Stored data
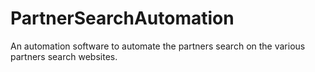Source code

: # PartnerSearchAutomation
An automation software to automate the partners search on the various partners search websites.

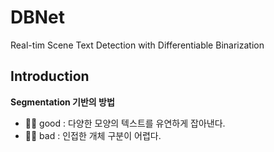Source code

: # DBNet
Real-tim Scene Text Detection with Differentiable Binarization
## Introduction
**Segmentation 기반의 방법**

- 👍🏻 good : 다양한 모양의 텍스트를 유연하게 잡아낸다.  
- 👎🏻 bad : 인접한 개체 구분이 어렵다.

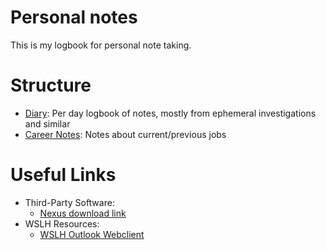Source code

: # Personal notes
This is my logbook for personal note taking.

# Structure
* [Diary](./diary/diary.md): Per day logbook of notes, mostly from ephemeral investigations and similar
* [Career Notes](./career/README.md): Notes about current/previous jobs

# Useful Links
* Third-Party Software:
    * [Nexus download link](https://download.sonatype.com/nexus/3/latest-unix.tar.gz)
* WSLH Resources:
    * [WSLH Outlook Webclient](https://webmail.slh.wisc.edu)
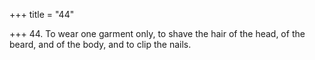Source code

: +++
title = "44"

+++
44. To wear one garment only, to shave the hair of the head, of the beard, and of the body, and to clip the nails.
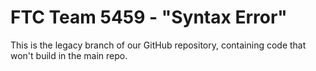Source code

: FTC Team 5459 - "Syntax Error"
=======

This is the legacy branch of our GitHub repository, containing code that won't build in the main repo.
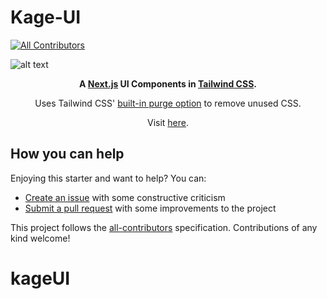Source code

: # Kage-UI

<!-- ALL-CONTRIBUTORS-BADGE:START - Do not remove or modify this section -->

[![All Contributors](https://img.shields.io/badge/all_contributors-2-orange.svg?style=flat-square)](#contributors-)

<!-- ALL-CONTRIBUTORS-BADGE:END -->

![alt text](https://i.ibb.co/fpxhBjx/kage-ui-vercel-app.png "Screenshot of Homepage")

 <div align="center">
 <p><strong>A <a href="https://nextjs.org" target="_blank">Next.js</a> UI Components in <a href="https://tailwindcss.com/" target="_blank">Tailwind CSS</a>.</strong></p>
 <p>Uses Tailwind CSS' <a href="https://tailwindcss.com/docs/controlling-file-size" target="_blank">built-in purge option</a> to remove unused CSS.</p>
 
 <p>Visit <a href="https://kage-ui.vercel.app" target="_blank">here</a>.</p>
</div>

## How you can help

Enjoying this starter and want to help? You can:

- [Create an issue](https://github.com/tobiadiks/kageUI/issues/new) with some constructive criticism
- [Submit a pull request](https://github.com/tobiadiks/kageUI/compare) with some improvements to the project




This project follows the [all-contributors](https://github.com/all-contributors/all-contributors) specification. Contributions of any kind welcome!
# kageUI
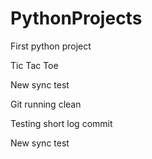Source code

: # PythonProjects

First python project

Tic Tac Toe

New sync test

Git running clean

Testing short log commit

New sync test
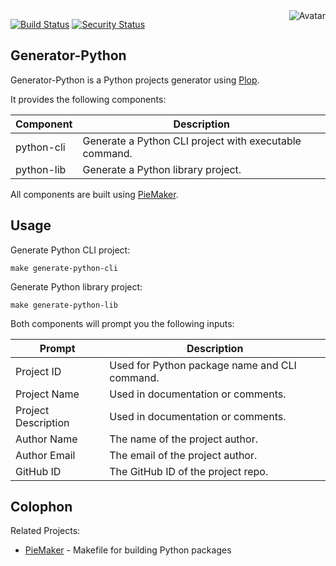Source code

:<img align="right" src="https://raw.github.com/cliffano/generator-python/master/avatar.jpg" alt="Avatar"/>

[![Build Status](https://github.com/cliffano/generator-python/workflows/CI/badge.svg)](https://github.com/cliffano/generator-python/actions?query=workflow%3ACI)
[![Security Status](https://snyk.io/test/github/cliffano/generator-python/badge.svg)](https://snyk.io/test/github/cliffano/generator-python)

Generator-Python
----------------

Generator-Python is a Python projects generator using [Plop](https://plopjs.com/).

It provides the following components:

| Component | Description |
|-----------|-------------|
| python-cli | Generate a Python CLI project with executable command. |
| python-lib | Generate a Python library project. |

All components are built using [PieMaker](https://github.com/cliffano/piemaker).

Usage
-----

Generate Python CLI project:

    make generate-python-cli

Generate Python library project:

    make generate-python-lib

Both components will prompt you the following inputs:

| Prompt | Description |
|--------|-------------|
| Project ID | Used for Python package name and CLI command. |
| Project Name | Used in documentation or comments. |
| Project Description | Used in documentation or comments. |
| Author Name | The name of the project author. |
| Author Email | The email of the project author. |
| GitHub ID | The GitHub ID of the project repo. |


Colophon
--------

Related Projects:

* [PieMaker](https://github.com/cliffano/piemaker) - Makefile for building Python packages

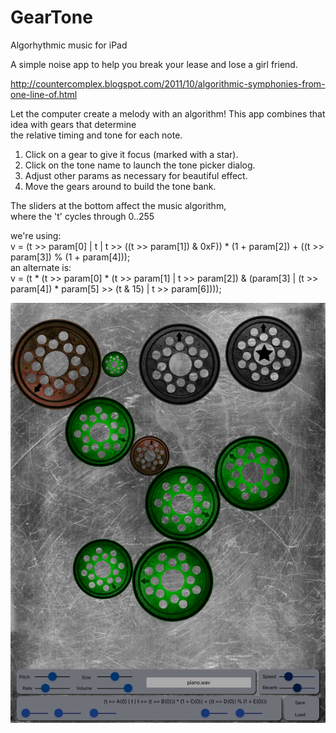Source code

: # GearTone
Algorhythmic music for iPad

A simple noise app to help you break your lease and lose a girl friend.

http://countercomplex.blogspot.com/2011/10/algorithmic-symphonies-from-one-line-of.html

Let the computer create a melody with an algorithm!
This app combines that idea with gears that determine \
the relative timing and tone for each note.

1. Click on a gear to give it focus (marked with a star). 
2. Click on the tone name to launch the tone picker dialog.
3. Adjust other params as necessary for beautiful effect.
4. Move the gears around to build the tone bank.

The sliders at the bottom affect the music algorithm,\
where the 't' cycles through 0..255

we're using:\
v  = (t >> param[0] | t | t >> ((t >> param[1]) & 0xF)) * (1 + param[2]) + ((t >> param[3]) % (1 + param[4]));\
an alternate is:\
v = (t * (t >> param[0] * (t >> param[1] | t >> param[2]) & (param[3] | (t >> param[4]) * param[5] >> (t & 15) | t >> param[6])));

![Screenshot](screenshot.png)


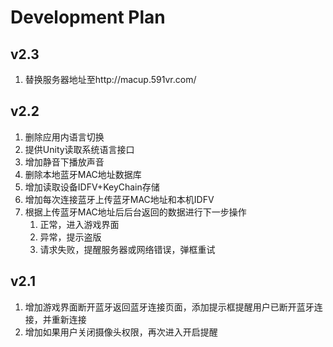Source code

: # Development Plan

## v2.3

1. 替换服务器地址至http://macup.591vr.com/

## v2.2

1. 删除应用内语言切换
2. 提供Unity读取系统语言接口
3. 增加静音下播放声音
4. 删除本地蓝牙MAC地址数据库
5. 增加读取设备IDFV+KeyChain存储
6. 增加每次连接蓝牙上传蓝牙MAC地址和本机IDFV
7. 根据上传蓝牙MAC地址后后台返回的数据进行下一步操作
   1. 正常，进入游戏界面
   2. 异常，提示盗版
   3. 请求失败，提醒服务器或网络错误，弹框重试

## v2.1

1. 增加游戏界面断开蓝牙返回蓝牙连接页面，添加提示框提醒用户已断开蓝牙连接，并重新连接
2. 增加如果用户关闭摄像头权限，再次进入开启提醒

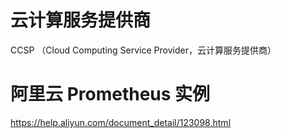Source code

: # 云计算服务提供商

CCSP （Cloud Computing Service Provider，云计算服务提供商）

# 阿里云 Prometheus 实例

https://help.aliyun.com/document_detail/123098.html

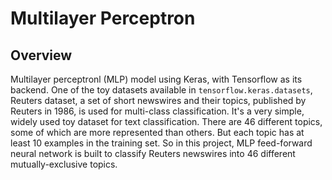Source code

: # Multilayer Perceptron
## Overview
Multilayer perceptronl (MLP) model using Keras, with Tensorflow as its backend. One of the toy datasets available in ``tensorflow.keras.datasets``, Reuters dataset, a set of short newswires and their topics, published by Reuters in 1986, is used for multi-class classification. It's a very simple, widely used toy dataset for text classification. There are 46 different topics, some of which are more represented than others. But each topic has at least 10 examples in the training set. So in this project, MLP feed-forward neural network is built to classify Reuters newswires into 46 different mutually-exclusive topics.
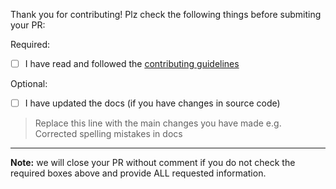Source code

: Thank you for contributing! Plz check the following things before submiting your PR:

Required:
- [ ] I have read and followed the [contributing guidelines](https://github.com/PuneetGopinath/Sanitizers/blob/main/.github/CONTRIBUTING.md)

Optional:
- [ ] I have updated the docs (if you have changes in source code)

> Replace this line with the main changes you have made e.g. Corrected spelling mistakes in docs

---------------------------------------------------------------------

**Note:** we will close your PR without comment if you do not check the required boxes above and provide ALL requested information.
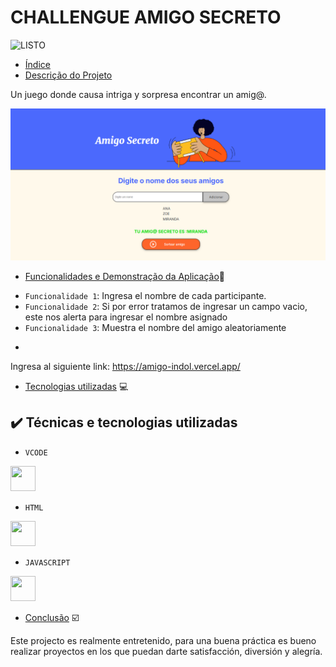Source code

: <h1>CHALLENGUE AMIGO SECRETO</h1>

![LISTO](http://img.shields.io/static/v1?label=STATUS&message=%20LISTO&color=GREEN&style=for-the-badge)

* [Índice](#índice)
* [Descrição do Projeto](#descrição-do-projeto)

Un juego donde causa intriga y sorpresa encontrar un amig@.

![AmigoSecreto](https://github.com/AnaFzCz/challenge-amigo-secreto/blob/main/ChallengueAmigoSecreto.png)

* [Funcionalidades e Demonstração da Aplicação](#tecnologias-utilizadas):hammer:

- `Funcionalidade 1`: Ingresa el nombre de cada participante.
- `Funcionalidade 2`: Si por error tratamos de ingresar un campo vacio, este nos alerta para ingresar el nombre asignado
- `Funcionalidade 3`: Muestra el nombre del amigo aleatoriamente

* [Acesso ao Projeto]:door

Ingresa al siguiente link: https://amigo-indol.vercel.app/

  
* [Tecnologias utilizadas](#tecnologias-utilizadas) 💻

## ✔️ Técnicas e tecnologias utilizadas

- ``VCODE``
  
<img src="https://cdn.jsdelivr.net/gh/devicons/devicon@latest/icons/vscode/vscode-original.svg" width="40" height="40"/>
          
- ``HTML``
  
<img src="https://cdn.jsdelivr.net/gh/devicons/devicon@latest/icons/html5/html5-original-wordmark.svg" width="40" height="40" />
          
- ``JAVASCRIPT``

<img src="https://cdn.jsdelivr.net/gh/devicons/devicon@latest/icons/javascript/javascript-original.svg" width="40" height="40" />
          

* [Conclusão](#conclusão)  ☑️

Este projecto es realmente entretenido, para una buena práctica es bueno realizar proyectos en los que puedan darte satisfacción, diversión y alegría.

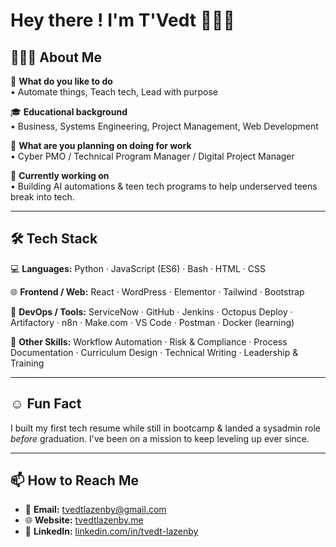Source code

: # Hey there ! I'm T'Vedt 👋🏽🤓


## 👩🏽‍💻 About Me

🤔 **What do you like to do**  
• Automate things, Teach tech, Lead with purpose  

🎓 **Educational background**  
• Business, Systems Engineering, Project Management, Web Development  

💼 **What are you planning on doing for work**  
• Cyber PMO / Technical Program Manager / Digital Project Manager

🌱 **Currently working on**  
• Building AI automations & teen tech programs to help underserved teens break into tech.

---

## 🛠️ Tech Stack

💻 **Languages:** Python · JavaScript (ES6) · Bash · HTML · CSS  

🌐 **Frontend / Web:** React · WordPress · Elementor · Tailwind · Bootstrap  

🔧 **DevOps / Tools:** ServiceNow · GitHub · Jenkins · Octopus Deploy · Artifactory · n8n · Make.com · VS Code · Postman · Docker (learning)  

🧠 **Other Skills:** Workflow Automation · Risk & Compliance · Process Documentation · Curriculum Design · Technical Writing · Leadership & Training

---

## ☺️ Fun Fact

I built my first tech resume while still in bootcamp & landed a sysadmin role *before* graduation. I've been on a mission to keep leveling up ever since.

---

## 📫 How to Reach Me

- 📧 **Email:** [tvedtlazenby@gmail.com](mailto:tvedtlazenby@gmail.com)  
- 🌐 **Website:** [tvedtlazenby.me](https://tvedtlazenby.me)  
- 💼 **LinkedIn:** [linkedin.com/in/tvedt-lazenby](https://www.linkedin.com/in/tvedt-lazenby) 
<!---
10DownPro/10DownPro is a ✨ special ✨ repository because its `README.md` (this file) appears on your GitHub profile.
You can click the Preview link to take a look at your changes.
--->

* **Work order**:
Copy exactly, and copy nothing else: the lines from the start of the data above through the line that holds "# Personal notes". The pictures stay out.

* **Solution to the problem**:
Source code

: # PartnerSearchAutomation
An automation software to automate the partners search on the various partners search websites.

Source code

: # DBNet
Real-tim Scene Text Detection with Differentiable Binarization
## Introduction
**Segmentation 기반의 방법**

- 👍🏻 good : 다양한 모양의 텍스트를 유연하게 잡아낸다.  
- 👎🏻 bad : 인접한 개체 구분이 어렵다.

Source code

: # Personal notes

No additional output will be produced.